Un extraordinaire succès économique

La réussite économique de Singapour est en tout point extraordinaire. Lors de son indépendance en 1965, le territoire a un PIB équivalent à celui d'une autre ancienne colonie britannique, la Jamaïque (devenue indépendante trois ans plus tôt). Aujourd'hui, cinquante ans plus tard, Singapour a un PIB plus de 20 fois supérieur.

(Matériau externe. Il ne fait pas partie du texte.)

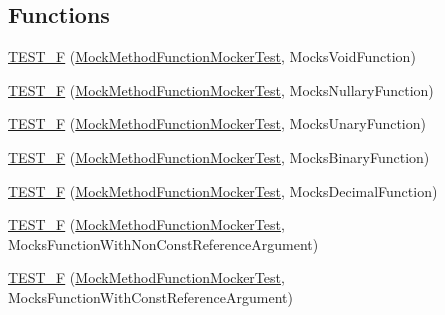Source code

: \subsection*{Functions}
\begin{DoxyCompactItemize}
\item 
\mbox{\hyperlink{namespacetesting_1_1gmock__function__mocker__test_ae7f9fb0bb0ecf0b1ba4b82886b90ab2f}{T\+E\+S\+T\+\_\+F}} (\mbox{\hyperlink{classtesting_1_1gmock__function__mocker__test_1_1_mock_method_function_mocker_test}{Mock\+Method\+Function\+Mocker\+Test}}, Mocks\+Void\+Function)
\item 
\mbox{\hyperlink{namespacetesting_1_1gmock__function__mocker__test_a3514268360556d12bef3a1c82f45281b}{T\+E\+S\+T\+\_\+F}} (\mbox{\hyperlink{classtesting_1_1gmock__function__mocker__test_1_1_mock_method_function_mocker_test}{Mock\+Method\+Function\+Mocker\+Test}}, Mocks\+Nullary\+Function)
\item 
\mbox{\hyperlink{namespacetesting_1_1gmock__function__mocker__test_a35a551fadacfb985595cbd55aaf796d9}{T\+E\+S\+T\+\_\+F}} (\mbox{\hyperlink{classtesting_1_1gmock__function__mocker__test_1_1_mock_method_function_mocker_test}{Mock\+Method\+Function\+Mocker\+Test}}, Mocks\+Unary\+Function)
\item 
\mbox{\hyperlink{namespacetesting_1_1gmock__function__mocker__test_a6f8ae8af75ac1a91607a7d441f5b3a0e}{T\+E\+S\+T\+\_\+F}} (\mbox{\hyperlink{classtesting_1_1gmock__function__mocker__test_1_1_mock_method_function_mocker_test}{Mock\+Method\+Function\+Mocker\+Test}}, Mocks\+Binary\+Function)
\item 
\mbox{\hyperlink{namespacetesting_1_1gmock__function__mocker__test_a7b51041faea5674afd2651cc0eab7a17}{T\+E\+S\+T\+\_\+F}} (\mbox{\hyperlink{classtesting_1_1gmock__function__mocker__test_1_1_mock_method_function_mocker_test}{Mock\+Method\+Function\+Mocker\+Test}}, Mocks\+Decimal\+Function)
\item 
\mbox{\hyperlink{namespacetesting_1_1gmock__function__mocker__test_a0211ece323793b32efe40c05d876e1f8}{T\+E\+S\+T\+\_\+F}} (\mbox{\hyperlink{classtesting_1_1gmock__function__mocker__test_1_1_mock_method_function_mocker_test}{Mock\+Method\+Function\+Mocker\+Test}}, Mocks\+Function\+With\+Non\+Const\+Reference\+Argument)
\item 
\mbox{\hyperlink{namespacetesting_1_1gmock__function__mocker__test_ac0755c3a4372fef8430643ad1ee6dead}{T\+E\+S\+T\+\_\+F}} (\mbox{\hyperlink{classtesting_1_1gmock__function__mocker__test_1_1_mock_method_function_mocker_test}{Mock\+Method\+Function\+Mocker\+Test}}, Mocks\+Function\+With\+Const\+Reference\+Argument)

\end{DoxyCompactItemize}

La comparaison avec la Malaisie - dont Singapour faisait partie jusqu'en 1965 - permet également de mesurer le chemin parcouru. Alors que les deux pays avaient un niveau de vie comparable dans les années 60, le PIB par habitant de Singapour est aujourd'hui cinq fois plus important. Le chômage y est en outre extrêmement faible (2,8% de la population active) et des champions nationaux, comme Temasek dans l'investissement ou Singapore Airlines dans le transport aérien, se sont imposés depuis longtemps déjà comme références mondiales dans leurs secteurs respectifs.

Une excellente gestion du pays

Singapour est aujourd'hui l'un des rares Etats à encore bénéficier d'une notation AAA de la part des trois principales agences de notation. Plus étonnant encore, il fait en outre, selon Transparency International, partie des pays les moins corrompus au monde. Il est 7ème du classement, loin par exemple devant la France (21ème) ou les Etats-Unis (18ème) ; un comble lorsqu'on songe aux critiques faites - parfois avec raison - sur le manque de caractère réellement démocratique du régime singapourien.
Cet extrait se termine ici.